**Task to carry out**. What lines below contain the word "interface"? Please pull each one out.

Data to use Block Start

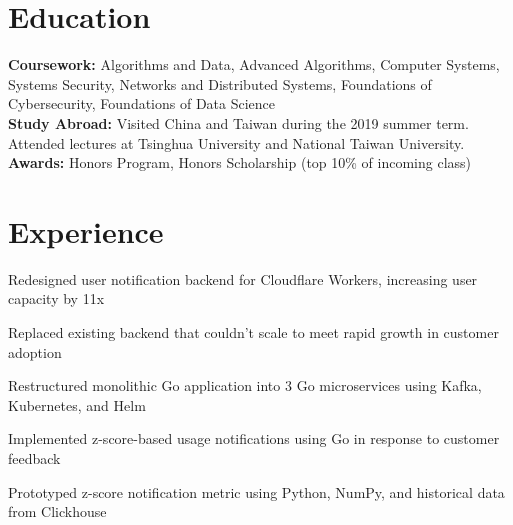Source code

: \documentclass[]{deedy-resume}
\begin{document}

\vspace{2pt}

\sectionsep


\section{Education} 
\vspace{3pt}
\textbf{Coursework:} Algorithms and Data, Advanced Algorithms, Computer Systems, Systems Security, Networks and Distributed Systems, Foundations of Cybersecurity, Foundations of Data Science \\
\textbf{Study Abroad:} Visited China and Taiwan during the 2019 summer term. Attended lectures at Tsinghua University and National Taiwan University. \\
\textbf{Awards:} Honors Program, Honors Scholarship (top 10\% of incoming class)
\sectionsep


\section{Experience}
\begin{tightemize}
\item Redesigned user notification backend for Cloudflare Workers, increasing user capacity by 11x
\item Replaced existing backend that couldn't scale to meet rapid growth in customer adoption
\item Restructured monolithic Go application into 3 Go microservices using Kafka, Kubernetes, and Helm
\item Implemented z-score-based usage notifications using Go in response to customer feedback
\item Prototyped z-score notification metric using Python, NumPy, and historical data from Clickhouse
\end{tightemize}
\sectionsep
\end{document}
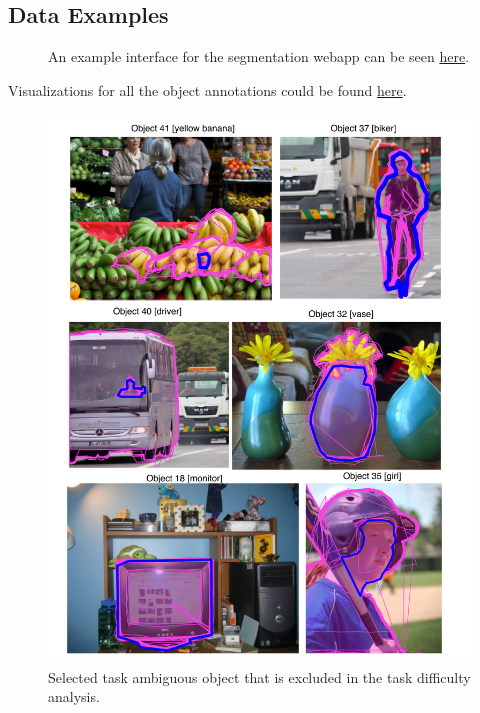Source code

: \documentclass[12pt]{article}
\begin{document}
\begin{appendices}
\newpage
\section{Data Examples}
\begin{figure}[ht!]
\centering
{}
\caption{An example interface for the segmentation webapp can be seen  \href{http://crowd-segment.herokuapp.com/segment/COCO_train2014_000000000127/10/}{here}.}
\label{interface}
\end{figure}
Visualizations for all the object annotations could be found \href{http://nbviewer.jupyter.org/github/dorisjlee/crowd-seg/blob/master/analysis/2017_01_16_Visualize_all_bb_results.ipynb}{here}.
\begin{figure}[ht!]
\centering
\includegraphics[width=\linewidth]{plots/task_ambiguous_cases.pdf}
\caption{Selected task ambiguous object that is excluded in the task difficulty analysis. }
\end{figure}




\end{appendices}
\end{document}
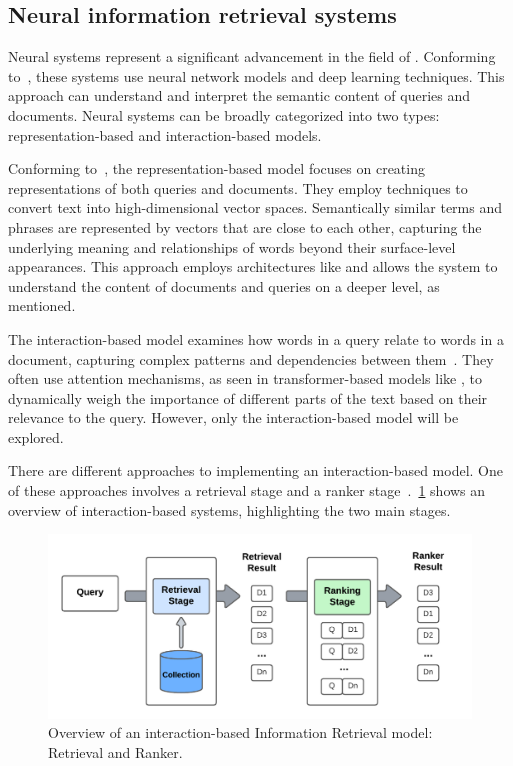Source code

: \subsection{Neural information retrieval systems}

Neural {\ir} systems represent a significant advancement in the field of {\ir}. Conforming to~\citet{mitra_introduction_nodate}, these systems use neural network models and deep learning techniques. This approach can understand and interpret the semantic content of queries and documents. Neural {\ir} systems can be broadly categorized into two types: representation-based and interaction-based models.

Conforming to~\citet{chen_integrating_2023}, the representation-based model focuses on creating representations of both queries and documents. They employ techniques to convert text into high-dimensional vector spaces. Semantically similar terms and phrases are represented by vectors that are close to each other, capturing the underlying meaning and relationships of words beyond their surface-level appearances. This approach employs architectures like {\rnn} and allows the system to understand the content of documents and queries on a deeper level, as~\citet{liu_deep_2022} mentioned.

The interaction-based model examines how words in a query relate to words in a document, capturing complex patterns and dependencies between them~\cite{chen_integrating_2023}. They often use attention mechanisms, as seen in transformer-based models like {\bert}, to dynamically weigh the importance of different parts of the text based on their relevance to the query. However, only the interaction-based model will be explored.

There are different approaches to implementing an interaction-based model. One of these approaches involves a retrieval stage and a ranker stage~\cite{mitra_introduction_nodate}.~\ref{fig_ir_system} shows an overview of interaction-based {\ir} systems, highlighting the two main stages.

\begin{figure}[ht]
    \includegraphics[width=\textwidth]{figs/chapter2/IR_system.png}
    \centering
    \caption[Overview of an interaction-based Information Retrieval model]{Overview of an interaction-based Information Retrieval model: Retrieval and Ranker.}
    \label{fig_ir_system}
\end{figure}

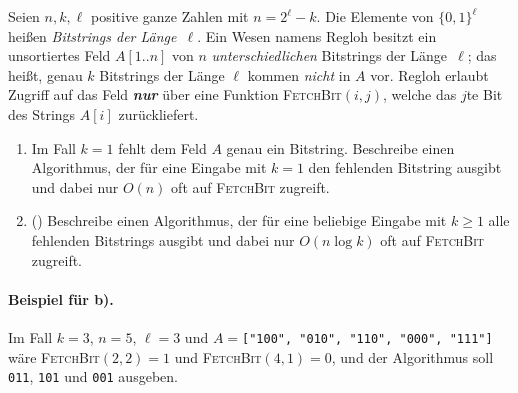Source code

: \documentclass{uebung_cs}
\begin{document}
\begin{aufgabe}
  Seien $n,k,\ell$ positive ganze Zahlen mit $n=2^\ell-k$.
  Die Elemente von $\{0,1\}^\ell$ heißen \emph{Bitstrings der Länge~$\ell$}.
  Ein Wesen namens Regloh besitzt ein unsortiertes Feld $A[1..n]$ von $n$ \emph{unterschiedlichen} Bitstrings der Länge~$\ell$; das heißt, genau $k$ Bitstrings der Länge $\ell$ kommen \emph{nicht} in $A$ vor.
  Regloh erlaubt Zugriff auf das Feld \emph{\textbf{nur}} über eine Funktion \textsc{FetchBit}$(i,j)$, welche das $j$te Bit des Strings $A[i]$ zurückliefert.
  \begin{enumerate}
    \item \mittel Im Fall $k=1$ fehlt dem Feld $A$ genau ein Bitstring. Beschreibe einen Algorithmus, der für eine Eingabe mit $k=1$ den fehlenden Bitstring ausgibt und dabei nur $O(n)$ oft auf \textsc{FetchBit} zugreift.
    \item \note (\hard) Beschreibe einen Algorithmus, der für eine beliebige Eingabe mit $k\ge 1$ alle fehlenden Bitstrings ausgibt und dabei nur $O(n\log k)$ oft auf \textsc{FetchBit} zugreift.
  \end{enumerate}

  \paragraph{Beispiel für b).}
  Im Fall $k=3$, $n=5$, $\ell=3$ und $A=$\texttt{["100", "010", "110", "000", "111"]}
  wäre \textsc{FetchBit}$(2,2)=1$ und \textsc{FetchBit}$(4,1)=0$, und der Algorithmus soll \texttt{011}, \texttt{101} und \texttt{001} ausgeben.

\end{aufgabe}
\end{document}
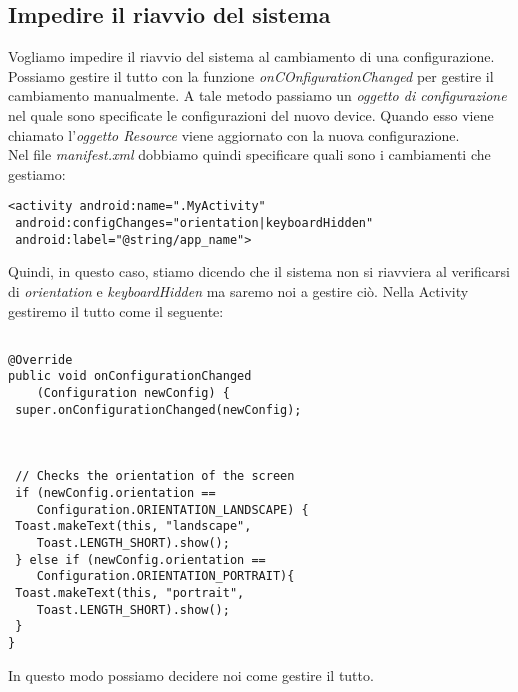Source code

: \subsection{Impedire il riavvio del sistema}
Vogliamo impedire il riavvio del sistema al cambiamento di una configurazione. Possiamo gestire il tutto con la funzione \textit{onCOnfigurationChanged} per gestire il cambiamento manualmente. A tale metodo passiamo un \textit{oggetto di configurazione} nel quale sono specificate le configurazioni del nuovo device. Quando esso viene chiamato l'\textit{oggetto Resource} viene aggiornato con la nuova configurazione.\\
Nel file \textit{manifest.xml} dobbiamo quindi specificare quali sono i cambiamenti che gestiamo:
\begin{lstlisting}[frame=single]  % Start your code-block
<activity android:name=".MyActivity"
 android:configChanges="orientation|keyboardHidden"
 android:label="@string/app_name">
\end{lstlisting}
Quindi, in questo caso, stiamo dicendo che il sistema non si riavviera al verificarsi di \textit{orientation} e \textit{keyboardHidden} ma saremo noi a gestire ciò.
Nella Activity gestiremo il tutto come il seguente:

\begin{lstlisting}[frame=single]  % Start your code-block

@Override
public void onConfigurationChanged
    (Configuration newConfig) {
 super.onConfigurationChanged(newConfig);



 // Checks the orientation of the screen
 if (newConfig.orientation ==
    Configuration.ORIENTATION_LANDSCAPE) {
 Toast.makeText(this, "landscape",
    Toast.LENGTH_SHORT).show();
 } else if (newConfig.orientation ==
    Configuration.ORIENTATION_PORTRAIT){
 Toast.makeText(this, "portrait",
    Toast.LENGTH_SHORT).show();
 }
}
\end{lstlisting}
In questo modo possiamo decidere noi come gestire il tutto.

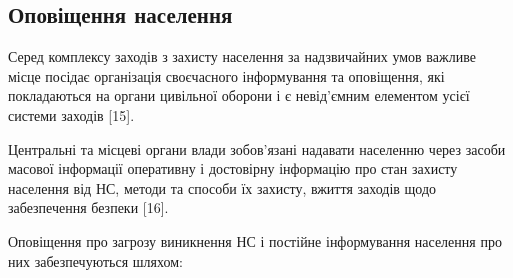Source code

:\subsection{Оповіщення населення}

Серед комплексу заходів з захисту населення за надзвичайних умов важливе місце посідає організація своєчасного інформування та оповіщення, які покладаються на органи цивільної оборони і є невід’ємним елементом усієї системи заходів [15].

Центральні та місцеві органи влади зобов’язані надавати населенню через засоби масової інформації оперативну і достовірну інформацію про стан захисту населення від НС, методи та способи їх захисту, вжиття заходів щодо забезпечення безпеки [16].

Оповіщення про загрозу виникнення НС і постійне інформування населення про них забезпечуються шляхом:

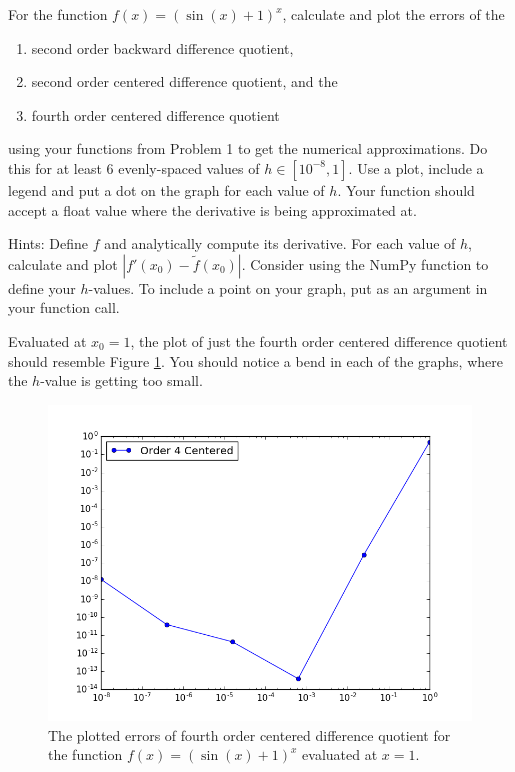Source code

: \begin{problem}
For the function $f(x) = (\sin(x)+1)^x$, calculate and plot the errors of the
\begin{enumerate}
\item second order backward difference quotient,
\item second order centered difference quotient, and the
\item fourth order centered difference quotient
\end{enumerate}
using your functions from Problem 1 to get the numerical approximations.
Do this for at least 6 evenly-spaced values of $h \in [10^{-8}, 1]$.
Use a  plot, include a legend and put a dot on the graph for each value of $h$.
Your function should accept a float value where the derivative is being approximated at.

Hints: Define $f$ and analytically compute its derivative.
For each value of $h$, calculate and plot $|f'(x_0)-\tilde{f}(x_0)|$.
Consider using the NumPy function  to define your $h$-values.
To include a point on your graph, put  as an argument in your  function call.

Evaluated at $x_0 = 1$, the plot of just the fourth order centered difference quotient should resemble Figure \ref{fig:errors}. You should notice a bend in each of the graphs, where the $h$-value is getting too small.

\begin{figure}[H]
\centering
\includegraphics[width=\linewidth]{error_plot.png}
\caption{The plotted errors of fourth order centered difference quotient for the function $f(x) = (\sin(x)+1)^x$ evaluated at $x=1$.}
\label{fig:errors}
\end{figure}

\end{problem}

Data to use Block End

**Answer space**.
\caption{An example interface for the segmentation webapp can be seen  \href{http://crowd-segment.herokuapp.com/segment/COCO_train2014_000000000127/10/}{here}.}
\label{interface}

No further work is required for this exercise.